I could see that as useful, but when the query starts failing it will go red. This would be really easy to do though...

>  Or zones that have semantic errors such as MX records that refer to CNAME records, or host records with underlines, or CNAME loops?

Again, we're not validating the data just making sure it can be served correctly which mostly amounts to no errors and the serials not being out of whack. This isn't the proper place for those kinds of checks.

>  Should we be checking DNSSEC signatures?

No. I wouldn't trust Xymon's implementation of that anyway; that's best handled by your OS's DNS stack. The check will fail if the signature is incorrect because the entire lookup will fail.

> 
> Hmm, that list turned into a bit of a rant, really.  Sorry.  You can probably guess that I think about this stuff a fair bit, and many of the things I've listed are more "niche" than others, but still.

I'd say most are niche :-/

> 
> For each possible test anyone might want to include, each installation might need different ways of reporting and/or recording statistics, and so it would get complex very quickly.  Do you report a yellow if only 3 out of 4 NS servers are the same, or 7 out of 8?

If any NS are not at the same serial there should be concern. You have no control over which NS the client chooses. (side note: 7 NS is the max recommended by RFC 1912 anyway)

>  If the master's serial number somehow goes backwards, do we show seven servers wrong or is it just one?

Alert will happen because they're not in sync anyway. This is a problem for a human familiar with the environment to figure out once they've been informed.

>  You you assume that the master is in the MNAME field, or would you get the option to override?

"Are the publicly accessible NS servers in a consistent functional state?"

>  If two hosts have different values for the MNAME field, which do you consider master?  Or in this case, do you care?

How is this even happening? This is not a multi-master infrastructure. If the MNAME is different the serial most certainly is as well or you've picked up axfer errors in the logs, etc.

>  Also, which host(s) would you report the status against?
>  Do you have to create hosts.cfg entries for every NS, and then maintain that list by tracking the NS records as they change over time, or do you create a pseudo-host for each domain, or some of each?

I don't care. I'd probably end up doing "127.0.0.1 foo.com # noping fancydnscheck"

The error is telling me there's something wrong with the infrastructure and most likely will tell you which NS is the problem.

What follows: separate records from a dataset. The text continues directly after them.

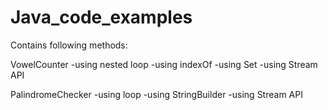 # Java_code_examples
Contains following methods:

VowelCounter
-using nested loop
-using indexOf
-using Set
-using Stream API

PalindromeChecker
-using loop
-using StringBuilder
-using Stream API

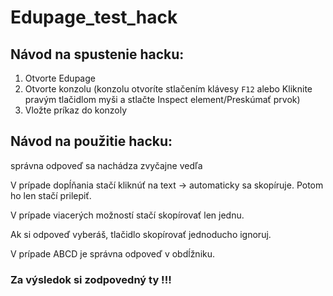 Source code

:# Edupage_test_hack
## Návod na spustenie hacku:
1. Otvorte Edupage
2. Otvorte konzolu (konzolu otvoríte stlačením klávesy `F12` alebo Kliknite pravým tlačidlom myši a stlačte Inspect element/Preskúmať prvok)
3. Vložte príkaz do konzoly

## Návod na použitie hacku:

správna odpoveď sa nachádza zvyčajne vedľa

V prípade dopĺňania stačí kliknúť na text -> automaticky sa skopíruje. Potom ho len stačí prilepiť.

V prípade viacerých možností stačí skopírovať len jednu.

Ak si odpoveď vyberáš, tlačidlo skopírovať jednoducho ignoruj.

V prípade ABCD je správna odpoveď v obdĺžniku.

### Za výsledok si zodpovedný ty !!!
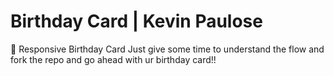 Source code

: # Birthday Card | Kevin Paulose
🎂 Responsive Birthday Card
Just give some time to understand the flow and fork the repo and go ahead with ur birthday card!!
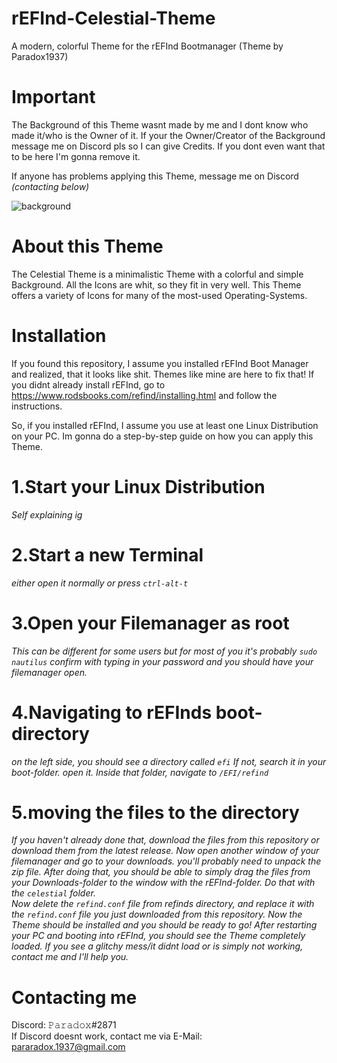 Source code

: # rEFInd-Celestial-Theme
A modern, colorful Theme for the rEFInd Bootmanager (Theme by Paradox1937)



# Important
The Background of this Theme wasnt made by me and I dont know who made it/who is the Owner of it.
If your the Owner/Creator of the Background message me on Discord pls so I can give Credits.
If you dont even want that to be here I'm gonna remove it.  
  
If anyone has problems applying this Theme, message me on Discord *(contacting below)*  

![background](https://user-images.githubusercontent.com/95208721/155032123-99f6aa53-0931-402a-bfea-cd5691880f98.png)
  
# About this Theme
The Celestial Theme is a minimalistic Theme with a colorful and simple Background. All the Icons are
whit, so they fit in very well. This Theme offers a variety of Icons for many of the most-used 
Operating-Systems.   
  
  

# Installation
If you found this repository, I assume you installed rEFInd Boot Manager and realized, that it
looks like shit. Themes like mine are here to fix that!
If you didnt already install rEFInd, go to https://www.rodsbooks.com/refind/installing.html
and follow the instructions.  

So, if you installed rEFInd, I assume you use at least one Linux Distribution on your PC.
Im gonna do a step-by-step guide on how you can apply this Theme.  

# 1.Start your Linux Distribution
*Self explaining ig*  

# 2.Start a new Terminal
*either open it normally or press `ctrl-alt-t`*  

# 3.Open your Filemanager as root
*This can be different for some users but for most of you it's probably `sudo nautilus` confirm with typing in your password and you should have your filemanager open.*  

# 4.Navigating to rEFInds boot-directory
*on the left side, you should see a directory called `efi` If not, search it in your boot-folder. open it. Inside that folder, navigate to `/EFI/refind`*  

# 5.moving the files to the directory
*If you haven't already done that, download the files from this repository or download them from the latest release. Now open another window of your filemanager and go to your downloads. you'll probably need to unpack the zip file. After doing that, you should be able to simply drag the files from your Downloads-folder to the window with the rEFInd-folder. Do that with the `celestial` folder.*  
*Now delete the `refind.conf` file from refinds directory, and replace it with the `refind.conf` file you just downloaded from this repository. Now the Theme should be installed and you should be ready to go! After restarting your PC and booting into rEFInd, you should see the Theme completely loaded. If you see a glitchy mess/it didnt load or is simply not working, contact me and I'll help you.*  
  
  

# Contacting me
Discord: 𝙿𝚊𝚛𝚊𝚍𝚘𝚡#2871  
If Discord doesnt work, contact me via E-Mail:  
pararadox.1937@gmail.com  

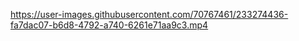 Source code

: 

https://user-images.githubusercontent.com/70767461/233274436-fa7dac07-b6d8-4792-a740-6261e71aa9c3.mp4

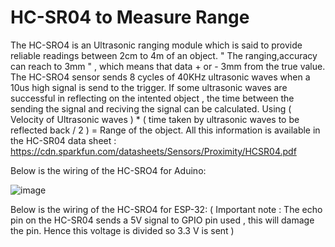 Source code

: # HC-SR04 to Measure Range

The HC-SRO4 is an Ultrasonic ranging module which is said to provide reliable readings between 2cm to 4m of an object. " The ranging,accuracy can reach to 3mm "
, which means that data + or - 3mm from the true value. The HC-SRO4 sensor sends 8 cycles of 40KHz ultrasonic waves when a 10us high signal is send to the trigger.
If some ultrasonic waves are successful in reflecting on the intented object , the time between the sending the signal and reciving the signal can be calculated.
Using ( Velocity of Ultrasonic waves ) * ( time taken by ultrasonic waves to be reflected back / 2 ) = Range of the object.
All this information is available in the HC-SR04 data sheet : https://cdn.sparkfun.com/datasheets/Sensors/Proximity/HCSR04.pdf

Below is the wiring of the HC-SRO4 for Aduino:

![image](https://user-images.githubusercontent.com/121031084/209546791-98dfa85d-782b-40a6-94f8-6973a59b86f0.png)

Below is the wiring of the HC-SRO4 for ESP-32:
( Important note : The echo pin on the HC-SR04 sends a 5V signal to GPIO pin used , this will damage the pin. Hence this voltage is divided so 3.3 V is sent ) 

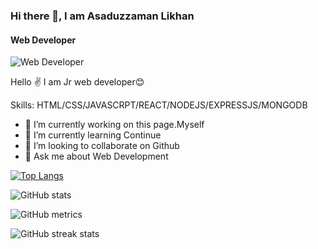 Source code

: ### Hi there 👋, I am  Asaduzzaman Likhan
#### Web Developer
![Web Developer](https://arturssmirnovs.github.io/github-profile-readme-generator/images/banner.png)

Hello ✌
I am Jr web developer😊
  

Skills: HTML/CSS/JAVASCRPT/REACT/NODEJS/EXPRESSJS/MONGODB

- 🔭 I’m currently working on this page.Myself 
- 🌱 I’m currently learning Continue  
- 👯 I’m looking to collaborate on Github 
- 💬 Ask me about Web Development 

 





[![Top Langs](https://github-readme-stats.vercel.app/api/top-langs/?username=IamLikhon1)](https://github.com/anuraghazra/github-readme-stats)

![GitHub stats](https://github-readme-stats.vercel.app/api?username=IamLikhon1&show_icons=true&count_private=true)  

![GitHub metrics](https://metrics.lecoq.io/IamLikhon1)  

![GitHub streak stats](https://streak-stats.demolab.com/?user=IamLikhon1)  

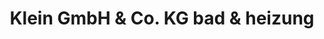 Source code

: ---
title: "Klein GmbH & Co. KG bad & heizung"
url: /gelsenkirchen/klein-gmbh-und-co-kg-bad-und-heizung/
shop: Badezimmer
--- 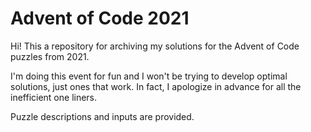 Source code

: # Advent of Code 2021

Hi! This a repository for archiving my solutions for the Advent of Code puzzles from 2021.

I'm doing this event for fun and I won't be trying to develop optimal solutions, just ones that work. In fact, I apologize in advance for all the inefficient one liners.

Puzzle descriptions and inputs are provided.
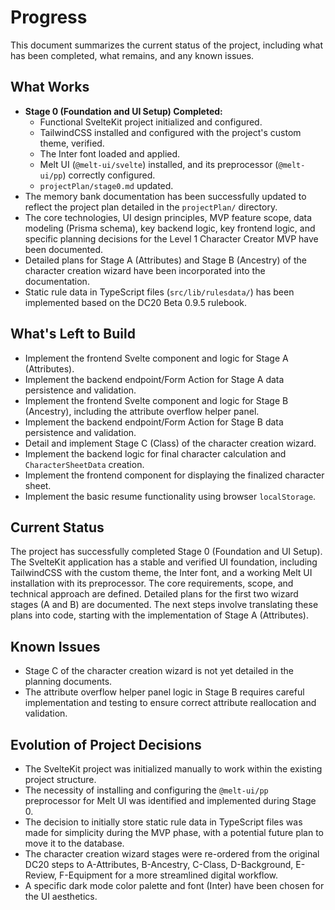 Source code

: # Progress

This document summarizes the current status of the project, including what has been completed, what remains, and any known issues.

## What Works

- **Stage 0 (Foundation and UI Setup) Completed:**
    - Functional SvelteKit project initialized and configured.
    - TailwindCSS installed and configured with the project's custom theme, verified.
    - The Inter font loaded and applied.
    - Melt UI (`@melt-ui/svelte`) installed, and its preprocessor (`@melt-ui/pp`) correctly configured.
    - `projectPlan/stage0.md` updated.
- The memory bank documentation has been successfully updated to reflect the project plan detailed in the `projectPlan/` directory.
- The core technologies, UI design principles, MVP feature scope, data modeling (Prisma schema), key backend logic, key frontend logic, and specific planning decisions for the Level 1 Character Creator MVP have been documented.
- Detailed plans for Stage A (Attributes) and Stage B (Ancestry) of the character creation wizard have been incorporated into the documentation.
- Static rule data in TypeScript files (`src/lib/rulesdata/`) has been implemented based on the DC20 Beta 0.9.5 rulebook.

## What's Left to Build

- Implement the frontend Svelte component and logic for Stage A (Attributes).
- Implement the backend endpoint/Form Action for Stage A data persistence and validation.
- Implement the frontend Svelte component and logic for Stage B (Ancestry), including the attribute overflow helper panel.
- Implement the backend endpoint/Form Action for Stage B data persistence and validation.
- Detail and implement Stage C (Class) of the character creation wizard.
- Implement the backend logic for final character calculation and `CharacterSheetData` creation.
- Implement the frontend component for displaying the finalized character sheet.
- Implement the basic resume functionality using browser `localStorage`.

## Current Status

The project has successfully completed Stage 0 (Foundation and UI Setup). The SvelteKit application has a stable and verified UI foundation, including TailwindCSS with the custom theme, the Inter font, and a working Melt UI installation with its preprocessor. The core requirements, scope, and technical approach are defined. Detailed plans for the first two wizard stages (A and B) are documented. The next steps involve translating these plans into code, starting with the implementation of Stage A (Attributes).

## Known Issues

- Stage C of the character creation wizard is not yet detailed in the planning documents.
- The attribute overflow helper panel logic in Stage B requires careful implementation and testing to ensure correct attribute reallocation and validation.

## Evolution of Project Decisions

- The SvelteKit project was initialized manually to work within the existing project structure.
- The necessity of installing and configuring the `@melt-ui/pp` preprocessor for Melt UI was identified and implemented during Stage 0.
- The decision to initially store static rule data in TypeScript files was made for simplicity during the MVP phase, with a potential future plan to move it to the database.
- The character creation wizard stages were re-ordered from the original DC20 steps to A-Attributes, B-Ancestry, C-Class, D-Background, E-Review, F-Equipment for a more streamlined digital workflow.
- A specific dark mode color palette and font (Inter) have been chosen for the UI aesthetics.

I'm not interested in tying the event to a specific NS server hosts.cfg entry in Xymon because it's possible that there isn't one.

> 
> Woops, there I go ranting again, sorry.
> 
> Such complexity and flexibility is better implemented outside Xymon, to keep the Xymon core as simple and easy to maintain as possible.
> 
> I think the best solution is for each installer to decide on their own detection and reporting requirements, and create or install ext scripts to suit each case.  In fact, I'm surprised there aren't any on Xymonton.org already, but that's where I would expect such code to reside.  I'd be happy to assist with developing ext scripts for enhanced DNS checks.
> 
> J
> 
> 
> 
> On 8 January 2014 07:56, Mark Felder <feld at feld.me> wrote:
> Is there any hope of enhancing the DNS check capability beyond its
> current functionality? It would be nice if it could detect all the NS
> for the domain you're monitoring to compare the SOA serial of all the NS
> servers and go red if they're not in sync.